Stored data:

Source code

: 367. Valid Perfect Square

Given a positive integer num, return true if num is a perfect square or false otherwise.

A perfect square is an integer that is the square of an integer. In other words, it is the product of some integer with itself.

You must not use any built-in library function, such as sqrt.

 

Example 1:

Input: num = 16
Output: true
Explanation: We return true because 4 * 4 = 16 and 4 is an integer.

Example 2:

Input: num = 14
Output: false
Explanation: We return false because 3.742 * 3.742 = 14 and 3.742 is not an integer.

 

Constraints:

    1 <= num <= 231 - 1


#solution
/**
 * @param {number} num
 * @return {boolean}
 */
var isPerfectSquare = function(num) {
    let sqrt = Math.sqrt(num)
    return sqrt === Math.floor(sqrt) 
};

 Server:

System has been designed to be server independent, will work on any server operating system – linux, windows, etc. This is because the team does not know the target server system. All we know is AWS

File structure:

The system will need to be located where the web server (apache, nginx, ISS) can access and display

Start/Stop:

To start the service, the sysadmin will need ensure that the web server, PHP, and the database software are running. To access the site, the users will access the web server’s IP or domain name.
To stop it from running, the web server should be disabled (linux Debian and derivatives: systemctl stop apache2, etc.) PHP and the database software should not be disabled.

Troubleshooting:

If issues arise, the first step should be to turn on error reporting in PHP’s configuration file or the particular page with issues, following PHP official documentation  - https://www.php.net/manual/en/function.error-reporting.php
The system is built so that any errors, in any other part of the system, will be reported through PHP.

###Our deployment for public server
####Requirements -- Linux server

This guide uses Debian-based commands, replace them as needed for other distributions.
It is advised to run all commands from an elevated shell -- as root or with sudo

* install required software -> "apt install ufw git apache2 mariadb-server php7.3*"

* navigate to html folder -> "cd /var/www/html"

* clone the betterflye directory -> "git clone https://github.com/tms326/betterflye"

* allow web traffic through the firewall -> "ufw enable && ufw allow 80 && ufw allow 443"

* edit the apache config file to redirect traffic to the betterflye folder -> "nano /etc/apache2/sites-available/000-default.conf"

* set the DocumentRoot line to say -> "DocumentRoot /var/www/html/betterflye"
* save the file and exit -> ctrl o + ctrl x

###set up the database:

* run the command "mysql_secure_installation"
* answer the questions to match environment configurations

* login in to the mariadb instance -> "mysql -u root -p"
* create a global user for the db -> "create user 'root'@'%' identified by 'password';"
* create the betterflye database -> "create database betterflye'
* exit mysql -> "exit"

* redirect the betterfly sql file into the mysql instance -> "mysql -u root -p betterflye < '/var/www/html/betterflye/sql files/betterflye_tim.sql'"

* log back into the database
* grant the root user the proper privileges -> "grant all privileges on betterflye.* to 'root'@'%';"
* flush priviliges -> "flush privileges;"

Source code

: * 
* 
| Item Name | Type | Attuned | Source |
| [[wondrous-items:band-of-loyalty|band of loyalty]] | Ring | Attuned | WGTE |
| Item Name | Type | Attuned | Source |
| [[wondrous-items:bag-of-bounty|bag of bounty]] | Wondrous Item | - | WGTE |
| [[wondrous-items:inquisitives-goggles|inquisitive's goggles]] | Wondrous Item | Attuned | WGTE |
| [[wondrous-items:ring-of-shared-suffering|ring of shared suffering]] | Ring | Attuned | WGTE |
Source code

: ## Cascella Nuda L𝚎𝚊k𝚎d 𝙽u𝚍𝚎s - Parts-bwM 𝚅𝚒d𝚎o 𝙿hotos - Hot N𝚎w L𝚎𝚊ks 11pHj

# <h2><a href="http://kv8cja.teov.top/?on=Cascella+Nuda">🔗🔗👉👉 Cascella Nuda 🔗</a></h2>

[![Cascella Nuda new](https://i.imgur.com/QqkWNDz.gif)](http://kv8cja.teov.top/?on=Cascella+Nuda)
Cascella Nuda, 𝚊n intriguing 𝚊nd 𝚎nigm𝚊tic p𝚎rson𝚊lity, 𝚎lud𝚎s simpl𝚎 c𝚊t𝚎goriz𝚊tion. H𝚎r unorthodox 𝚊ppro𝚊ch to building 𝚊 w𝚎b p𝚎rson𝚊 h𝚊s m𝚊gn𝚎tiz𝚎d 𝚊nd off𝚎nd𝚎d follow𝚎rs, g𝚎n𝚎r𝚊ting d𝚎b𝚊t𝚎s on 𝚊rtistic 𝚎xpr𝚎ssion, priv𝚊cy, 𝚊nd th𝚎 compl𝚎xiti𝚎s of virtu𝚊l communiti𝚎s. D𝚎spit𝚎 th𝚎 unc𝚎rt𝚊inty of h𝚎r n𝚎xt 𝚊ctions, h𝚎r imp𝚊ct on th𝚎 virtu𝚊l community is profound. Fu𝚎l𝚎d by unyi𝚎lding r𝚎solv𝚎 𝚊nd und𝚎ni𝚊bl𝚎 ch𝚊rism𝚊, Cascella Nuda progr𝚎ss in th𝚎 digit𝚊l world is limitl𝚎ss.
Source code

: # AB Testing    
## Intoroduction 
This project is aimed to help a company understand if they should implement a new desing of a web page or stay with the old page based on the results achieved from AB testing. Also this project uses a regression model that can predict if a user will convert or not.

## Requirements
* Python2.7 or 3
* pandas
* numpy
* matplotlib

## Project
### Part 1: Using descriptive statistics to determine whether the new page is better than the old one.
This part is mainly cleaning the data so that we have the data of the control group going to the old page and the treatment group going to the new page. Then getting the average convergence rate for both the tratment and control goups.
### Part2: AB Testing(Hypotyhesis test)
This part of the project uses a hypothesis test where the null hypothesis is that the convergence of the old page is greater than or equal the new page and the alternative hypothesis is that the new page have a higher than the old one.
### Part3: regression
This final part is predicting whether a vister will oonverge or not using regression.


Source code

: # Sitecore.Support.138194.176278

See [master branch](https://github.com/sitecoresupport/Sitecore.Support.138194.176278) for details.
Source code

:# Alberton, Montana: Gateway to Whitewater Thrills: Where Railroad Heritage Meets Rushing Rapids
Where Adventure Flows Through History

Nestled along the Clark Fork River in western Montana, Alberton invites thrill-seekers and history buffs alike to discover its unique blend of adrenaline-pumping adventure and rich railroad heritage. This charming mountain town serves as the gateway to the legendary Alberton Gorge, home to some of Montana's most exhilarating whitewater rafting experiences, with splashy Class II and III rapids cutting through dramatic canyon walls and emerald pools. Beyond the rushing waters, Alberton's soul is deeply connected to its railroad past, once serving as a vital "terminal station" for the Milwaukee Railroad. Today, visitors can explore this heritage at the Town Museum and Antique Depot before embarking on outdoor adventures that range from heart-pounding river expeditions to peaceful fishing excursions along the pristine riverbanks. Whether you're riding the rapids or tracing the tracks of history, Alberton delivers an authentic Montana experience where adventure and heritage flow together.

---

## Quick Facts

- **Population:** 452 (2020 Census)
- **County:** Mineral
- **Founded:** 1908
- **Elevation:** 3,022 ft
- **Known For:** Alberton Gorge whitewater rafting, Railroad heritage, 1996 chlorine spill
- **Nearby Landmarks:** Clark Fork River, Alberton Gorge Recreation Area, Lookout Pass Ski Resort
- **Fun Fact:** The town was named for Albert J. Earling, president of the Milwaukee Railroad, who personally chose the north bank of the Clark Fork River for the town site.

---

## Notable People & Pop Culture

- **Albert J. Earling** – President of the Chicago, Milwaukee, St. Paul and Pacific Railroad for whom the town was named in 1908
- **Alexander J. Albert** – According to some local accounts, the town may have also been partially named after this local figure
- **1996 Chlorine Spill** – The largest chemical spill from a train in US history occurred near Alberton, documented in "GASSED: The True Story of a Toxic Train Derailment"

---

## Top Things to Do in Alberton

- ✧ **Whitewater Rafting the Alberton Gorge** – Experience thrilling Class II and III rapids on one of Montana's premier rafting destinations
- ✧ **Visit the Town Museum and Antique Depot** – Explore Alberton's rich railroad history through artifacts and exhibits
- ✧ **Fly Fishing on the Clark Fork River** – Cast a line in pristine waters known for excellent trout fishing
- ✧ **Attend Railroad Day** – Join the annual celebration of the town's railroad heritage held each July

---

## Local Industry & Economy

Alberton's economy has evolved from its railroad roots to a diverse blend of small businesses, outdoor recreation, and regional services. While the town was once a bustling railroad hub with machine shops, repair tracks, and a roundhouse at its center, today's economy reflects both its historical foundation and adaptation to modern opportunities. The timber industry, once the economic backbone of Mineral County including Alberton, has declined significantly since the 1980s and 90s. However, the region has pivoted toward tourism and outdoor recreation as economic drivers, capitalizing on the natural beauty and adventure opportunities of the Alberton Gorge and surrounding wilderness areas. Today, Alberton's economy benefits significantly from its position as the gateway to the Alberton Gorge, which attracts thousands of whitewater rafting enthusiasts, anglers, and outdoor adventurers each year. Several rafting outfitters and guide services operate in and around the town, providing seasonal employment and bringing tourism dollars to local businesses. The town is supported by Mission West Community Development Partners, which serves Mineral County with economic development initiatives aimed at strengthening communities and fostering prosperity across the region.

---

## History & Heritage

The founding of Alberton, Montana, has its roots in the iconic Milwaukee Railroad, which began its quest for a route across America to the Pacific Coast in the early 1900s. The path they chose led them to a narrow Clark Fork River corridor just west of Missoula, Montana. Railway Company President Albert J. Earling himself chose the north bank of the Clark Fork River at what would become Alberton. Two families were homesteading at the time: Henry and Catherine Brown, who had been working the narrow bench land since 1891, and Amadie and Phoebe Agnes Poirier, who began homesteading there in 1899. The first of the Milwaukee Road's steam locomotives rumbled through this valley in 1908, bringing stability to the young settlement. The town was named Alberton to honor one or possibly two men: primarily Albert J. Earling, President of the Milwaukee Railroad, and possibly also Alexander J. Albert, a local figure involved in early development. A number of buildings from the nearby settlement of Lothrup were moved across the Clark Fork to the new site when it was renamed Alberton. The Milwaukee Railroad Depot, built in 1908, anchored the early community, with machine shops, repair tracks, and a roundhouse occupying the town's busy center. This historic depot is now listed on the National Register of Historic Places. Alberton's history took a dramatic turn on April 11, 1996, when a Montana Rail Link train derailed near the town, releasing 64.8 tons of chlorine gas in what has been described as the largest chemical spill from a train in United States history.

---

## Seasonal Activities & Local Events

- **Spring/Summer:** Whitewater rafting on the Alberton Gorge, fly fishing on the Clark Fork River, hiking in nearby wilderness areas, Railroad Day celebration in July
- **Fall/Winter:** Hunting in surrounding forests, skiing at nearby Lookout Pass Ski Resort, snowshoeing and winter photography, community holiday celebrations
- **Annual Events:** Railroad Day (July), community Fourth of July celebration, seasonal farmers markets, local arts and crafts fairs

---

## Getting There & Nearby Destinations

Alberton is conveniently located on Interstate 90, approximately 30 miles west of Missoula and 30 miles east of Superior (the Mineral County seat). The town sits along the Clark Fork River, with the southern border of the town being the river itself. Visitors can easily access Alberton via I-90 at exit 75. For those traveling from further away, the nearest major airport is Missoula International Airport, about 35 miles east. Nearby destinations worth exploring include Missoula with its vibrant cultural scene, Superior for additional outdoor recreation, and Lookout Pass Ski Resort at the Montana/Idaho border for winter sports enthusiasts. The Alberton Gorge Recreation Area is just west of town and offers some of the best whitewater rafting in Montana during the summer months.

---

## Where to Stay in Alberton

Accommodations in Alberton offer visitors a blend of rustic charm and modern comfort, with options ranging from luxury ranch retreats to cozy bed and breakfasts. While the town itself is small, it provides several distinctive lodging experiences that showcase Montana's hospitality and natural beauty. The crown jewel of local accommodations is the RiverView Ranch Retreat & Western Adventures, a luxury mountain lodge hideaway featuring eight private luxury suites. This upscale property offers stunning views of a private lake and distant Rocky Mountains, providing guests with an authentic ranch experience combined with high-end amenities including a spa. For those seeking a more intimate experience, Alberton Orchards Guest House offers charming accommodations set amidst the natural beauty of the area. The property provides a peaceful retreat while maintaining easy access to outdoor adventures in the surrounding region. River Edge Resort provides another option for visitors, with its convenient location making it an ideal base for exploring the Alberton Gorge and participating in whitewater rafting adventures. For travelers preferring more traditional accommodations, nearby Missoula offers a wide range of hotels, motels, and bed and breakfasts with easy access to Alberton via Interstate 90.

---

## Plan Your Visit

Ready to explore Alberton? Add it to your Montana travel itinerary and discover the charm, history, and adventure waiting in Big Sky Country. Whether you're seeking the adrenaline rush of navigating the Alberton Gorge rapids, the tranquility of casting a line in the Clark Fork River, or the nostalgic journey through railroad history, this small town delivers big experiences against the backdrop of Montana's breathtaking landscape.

[Directions for this task] The word "rich" appears in some lines of the data; state how many such lines there are, and nothing further.

[Response] 2